To view and analyze the indexed logs, I connect to the Kibana instance by forwarding connections as follows:

> kubectl port-forward --address 0.0.0.0 -n kube-system service/elastic-internal-kb-http 5601

Here again there are more robust solutions for accessing the Kibana UI from outside Kubernetes, i.e., the browser on your laptop, using a load balancer service.

Login to the Kibana UI using the ‘elastic’ username and associated password retrieved from a Kubernetes secret:

> echo $(kubectl get secret -n kube-system elastic-internal-es-elastic-user -o=jsonpath=’{.data.elastic}’ | base64 --decode)

Once in Kibana, create an index pattern for the fluentd data so that it can be easily searched. By default, Fluentd creates one index per day following the template “logstash-YYYY-MM-DD”; the index pattern “logstash-*” makes searching across all time straightforward. Another advantage of creating one index per day is that it enables flexible lifecycle rules as well, for example automatically deleting indices older than 60 days.

Then select the timestamp field for time-based filtering:

Next time your complicated, distributed Kubernetes application does not work as expected, you can use the single Kibana dashboard to navigate through the log messages across multiple components. A key benefit of this centralized logging is the ability to filter using the timestamp field synchronized across multiple, independent components.

The size of this Elastic cluster is only about 1–2 GB per day of stored indices for my 8-node Kubernetes cluster. A cluster this small can easily fit alongside other, larger production clusters. Normally, each cluster incurs extra burden of provisioning and management, regardless of size. But using the Elastic operator ECK makes it easy to spin up variously-sized Elastic cluster as needed; creating a flexible Elastic-as-a-service instead of having to purpose-build and manually manage DAS clusters.

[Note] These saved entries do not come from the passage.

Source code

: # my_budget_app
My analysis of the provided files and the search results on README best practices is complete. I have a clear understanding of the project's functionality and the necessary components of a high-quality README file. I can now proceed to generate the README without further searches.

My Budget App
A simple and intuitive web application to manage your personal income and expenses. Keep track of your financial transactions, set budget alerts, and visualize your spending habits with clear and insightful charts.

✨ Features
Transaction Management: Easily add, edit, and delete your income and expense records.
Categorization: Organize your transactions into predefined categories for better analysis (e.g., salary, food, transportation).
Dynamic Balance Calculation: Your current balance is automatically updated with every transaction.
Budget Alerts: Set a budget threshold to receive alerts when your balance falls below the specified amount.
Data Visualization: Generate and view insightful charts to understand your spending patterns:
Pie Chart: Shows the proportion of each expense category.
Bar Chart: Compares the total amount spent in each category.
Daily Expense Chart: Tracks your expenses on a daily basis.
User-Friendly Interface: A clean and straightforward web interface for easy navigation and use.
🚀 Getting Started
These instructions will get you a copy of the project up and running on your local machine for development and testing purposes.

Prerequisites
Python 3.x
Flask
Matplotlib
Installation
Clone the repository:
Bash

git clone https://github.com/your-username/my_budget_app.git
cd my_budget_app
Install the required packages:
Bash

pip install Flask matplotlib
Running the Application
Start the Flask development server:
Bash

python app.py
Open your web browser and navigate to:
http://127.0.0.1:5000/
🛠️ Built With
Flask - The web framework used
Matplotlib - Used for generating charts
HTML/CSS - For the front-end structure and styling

Use Case 2: Benchmarking ECK with Esrally

Elastic’s benchmarking tool for Elasticsearch clusters, Esrally, makes it very easy to test various settings, configurations, and workloads. I run esrally against ECK clusters by using a Kubernetes job, running the esrally load generator also in Kubernetes. My job configuration is based on the docker image directly distributed by Elastic (“elastic/rally”) with no extra customization. I leveraged the simple Docker instructions to build my Kubernetes esrally job.

The rally process downloads the source data before running a benchmark track. To avoid re-downloading large datasets to a pod’s local storage for each run, I instead use a PVC that can be shared across jobs to store the track data. This PVC will be attached to the job and the source data downloaded on the first run of each track only. Because the PersistentVolume outlives each benchmark run, the data can be reused for all subsequent runs.

I store the PVC definition for rally data as a separate file to reduce the chance of accidental deletion:

kind: PersistentVolumeClaim
apiVersion: v1
metadata:
name: esrally-claim
spec:
storageClassName: pure-file
accessModes:
- ReadWriteMany
resources:
requests:
storage: 2Ti

The batch job definition for running a rally benchmark has several components. First, I use a configmap to store json configuration data for the track and which will be mounted in the job container as a json file.

kind: ConfigMap
apiVersion: v1
metadata:
name: esrally-trackparams-cfg
data:
params.json: |
{
"number_of_shards": 20,
"number_of_replicas": 0,
"ingest_percentage": 100,
"bulk_size": 10000,
"bulk_indexing_clients": 8,
"index_settings": { "refresh_interval":-1 }
}

In order to securely access the Elasticsearch cluster, the password is again retrieved and inserted as an environment variable using a secretKeyRef.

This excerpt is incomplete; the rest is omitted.